Treize opéras en une vie d'artiste, ce n'est pas énorme même en considérant que le musicien écrivait ses livrets. En fait, Wagner se serait bien vu écrivain plutôt que musicien et il n'a, de fait, jamais cessé d'écrire : des livres, des lettres, des articles et des chroniques sur les sujets les plus variés, musicaux, philosophiques ou politiques. Il y commenta, avec plus ou moins de bonheur, ses propres oeuvres ou celles de ses devanciers (Beethoven en particulier); il partit en croisade contre la vivisection animale, ce qui partait d'un bon sentiment, mais aussi contre la judaïcité en musique, pourfendant Meyerbeer alors que ses premières oeuvres lui doivent autant qu'à Weber ! Ses écrits, teintés d'un antisémitisme endémique, seront repris et amplifiés moins d'un siècle plus tard par des nationalistes fanatiques dont, hélas, quelques membres de sa descendance.
Wagner n'aurait-il écrit de musique que pour la scène ? Pas vraiment et c'est précisément l'objet de cette chronique d'évoquer le solde de son oeuvre, marginal à certains égards et cependant digne d'intérêt.
Commençons l'inventaire par quelques ouvertures pour des opéras jamais écrits : Faust, Christophe Colomb et Le Roi Enzio. Pour votre facilité, le label Naxos a eu la bonne idée de les regrouper sur un seul CD, les confiant, hélas, à un orchestre de seconde zone.
Wagner a écrit pour le piano, des pages d'album mineures voire anecdotiques mais aussi quelques oeuvres plus ambitieuses. Toutes sont réunies sur un double CD hautement recommandable, paru chez Kontrapunkt :
C'est encore pour Mathilde que Wagner a écrit ses plus belles mélodies, les Wesendonck Lieder, qui préfigurent Tristan und Isolde. D'autres mélodies sont reprises sur ce CD, certaines en langue française, fruits de son séjour parisien.
Si l'on excepte l'adorable et célèbre Siegfried Idyll, cadeau de Richard à Cosima pour la naissance de leur fils Siegfried (et naturellement inspiré de thèmes de l'opéra éponyme), les oeuvres de circonstances que Wagner a écrites sont relativement anodines.
La Cène des Apôtres (Das Liebesmahl der Apostel) fait cependant exception.

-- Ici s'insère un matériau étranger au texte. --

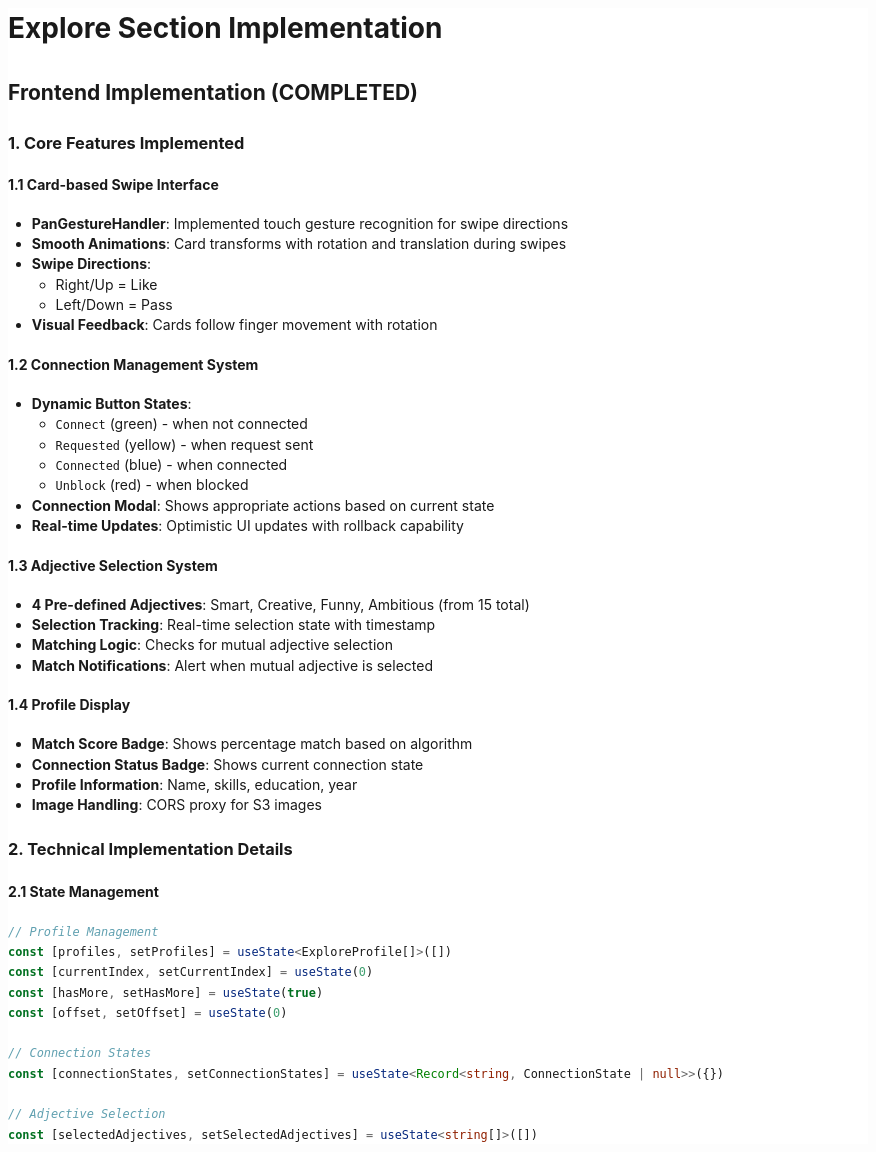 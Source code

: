# Explore Section Implementation

## Frontend Implementation (COMPLETED)

### 1. Core Features Implemented

#### 1.1 Card-based Swipe Interface
- **PanGestureHandler**: Implemented touch gesture recognition for swipe directions
- **Smooth Animations**: Card transforms with rotation and translation during swipes
- **Swipe Directions**: 
  - Right/Up = Like
  - Left/Down = Pass
- **Visual Feedback**: Cards follow finger movement with rotation

#### 1.2 Connection Management System
- **Dynamic Button States**:
  - `Connect` (green) - when not connected
  - `Requested` (yellow) - when request sent
  - `Connected` (blue) - when connected
  - `Unblock` (red) - when blocked
- **Connection Modal**: Shows appropriate actions based on current state
- **Real-time Updates**: Optimistic UI updates with rollback capability

#### 1.3 Adjective Selection System
- **4 Pre-defined Adjectives**: Smart, Creative, Funny, Ambitious (from 15 total)
- **Selection Tracking**: Real-time selection state with timestamp
- **Matching Logic**: Checks for mutual adjective selection
- **Match Notifications**: Alert when mutual adjective is selected

#### 1.4 Profile Display
- **Match Score Badge**: Shows percentage match based on algorithm
- **Connection Status Badge**: Shows current connection state
- **Profile Information**: Name, skills, education, year
- **Image Handling**: CORS proxy for S3 images

### 2. Technical Implementation Details

#### 2.1 State Management
```typescript
// Profile Management
const [profiles, setProfiles] = useState<ExploreProfile[]>([])
const [currentIndex, setCurrentIndex] = useState(0)
const [hasMore, setHasMore] = useState(true)
const [offset, setOffset] = useState(0)

// Connection States
const [connectionStates, setConnectionStates] = useState<Record<string, ConnectionState | null>>({})

// Adjective Selection
const [selectedAdjectives, setSelectedAdjectives] = useState<string[]>([])
```
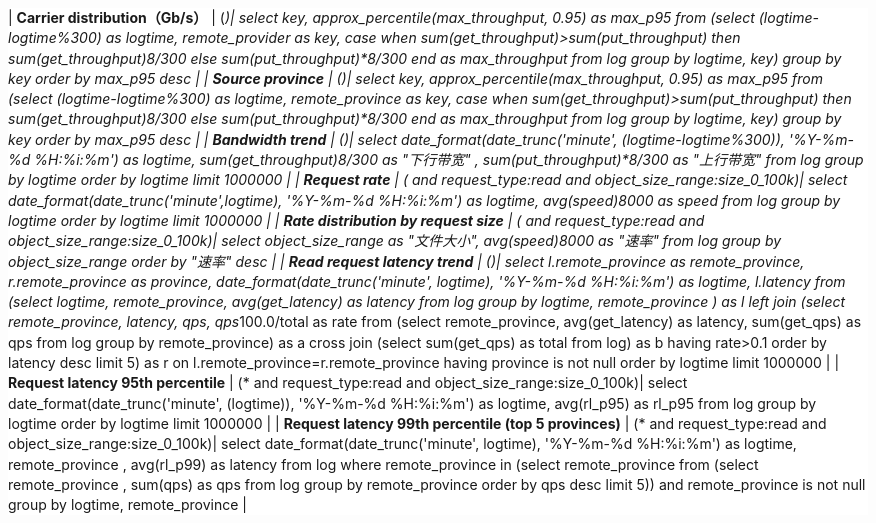 | **Carrier distribution（Gb/s）**                      | (*)\| select key, approx_percentile(max_throughput, 0.95) as max_p95 from (select (logtime-logtime%300) as logtime, remote_provider as key, case when sum(get_throughput)>sum(put_throughput) then sum(get_throughput)*8/300 else sum(put_throughput)\*8/300 end as max_throughput from log group by logtime, key) group by key order by max_p95 desc                                                                                                                                                                                                                                                                                                                                                      |
| **Source province**                                   | (*)\| select key, approx_percentile(max_throughput, 0.95) as max_p95 from (select (logtime-logtime%300) as logtime, remote_province as key, case when sum(get_throughput)>sum(put_throughput) then sum(get_throughput)*8/300 else sum(put_throughput)\*8/300 end as max_throughput from log group by logtime, key) group by key order by max_p95 desc                                                                                                                                                                                                                                                                                                                                                      |
| **Bandwidth trend**                                   | (*)\| select date_format(date_trunc('minute', (logtime-logtime%300)), '%Y-%m-%d %H:%i:%m') as logtime, sum(get_throughput)*8/300 as "下行带宽" , sum(put_throughput)\*8/300 as "上行带宽" from log group by logtime order by logtime limit 1000000                                                                                                                                                                                                                                                                                                                                                                                                                                                         |
| **Request rate**                                      | (* and request_type:read and object_size_range:size_0_100k)\| select date_format(date_trunc('minute',logtime), '%Y-%m-%d %H:%i:%m') as logtime, avg(speed)*8000 as speed from log group by logtime order by logtime limit 1000000                                                                                                                                                                                                                                                                                                                                                                                                                                                                          |
| **Rate distribution by request size**                 | (* and request_type:read and object_size_range:size_0_100k)\| select object_size_range as "文件大小", avg(speed)*8000 as "速率" from log group by object_size_range order by "速率" desc                                                                                                                                                                                                                                                                                                                                                                                                                                                                                                                   |
| **Read request latency trend**                        | (*)\| select l.remote_province as remote_province, r.remote_province as province, date_format(date_trunc('minute', logtime), '%Y-%m-%d %H:%i:%m') as logtime, l.latency from (select logtime, remote_province, avg(get_latency) as latency from log group by logtime, remote_province ) as l left join (select remote_province, latency, qps, qps*100.0/total as rate from (select remote_province, avg(get_latency) as latency, sum(get_qps) as qps from log group by remote_province) as a cross join (select sum(get_qps) as total from log) as b having rate>0.1 order by latency desc limit 5) as r on l.remote_province=r.remote_province having province is not null order by logtime limit 1000000 |
| **Request latency 95th percentile**                   | (\* and request_type:read and object_size_range:size_0_100k)\| select date_format(date_trunc('minute', (logtime)), '%Y-%m-%d %H:%i:%m') as logtime, avg(rl_p95) as rl_p95 from log group by logtime order by logtime limit 1000000                                                                                                                                                                                                                                                                                                                                                                                                                                                                         |
| **Request latency 99th percentile (top 5 provinces)** | (\* and request_type:read and object_size_range:size_0_100k)\| select date_format(date_trunc('minute', logtime), '%Y-%m-%d %H:%i:%m') as logtime, remote_province , avg(rl_p99) as latency from log where remote_province in (select remote_province from (select remote_province , sum(qps) as qps from log group by remote_province order by qps desc limit 5)) and remote_province is not null group by logtime, remote_province                                                                                                                                                                                                                                                                        |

C'est une commande de la ville de Dresde qui a inspiré le compositeur, à une époque où il devait se remettre de l'échec du Vaisseau fantôme. L'oeuvre débute plutôt sagement mais culmine dans une apothéose digne de ses meilleures pages chorales.
Le jeune Wagner a trop été marqué par l'héritage beethovenien pour ne pas rêver de se mesurer à lui. La Symphonie en ut majeur est la seule oeuvre du genre qu'il ait achevée. Directement inspirée de la 7ème de Beethoven, elle passe bien la rampe malgré l'extrême jeunesse de son auteur, 19 ans à peine. Une 2ème Symphonie , en mi majeur, est demeurée inachevée (Le deuxième mouvement a été complété par le chef Félix Mottl et les mouvements 3 & 4 n'ont jamais existé).
Wagner s'est plus d'une fois promis de revenir à la symphonie mais on n'a retrouvé aucune esquisse susceptible de confirmer que ses intentions étaient réelles. En 1882, Parsifal venait d'être créé après quatre années de travail intense et Wagner, malade, n'était plus en mesure de prendre un nouveau départ. Il mourut à Venise et fut inhumé dans les jardins de sa demeure "Wanhfried" à Bayreuth. Cosima l'y rejoignit 47 (!) ans plus tard.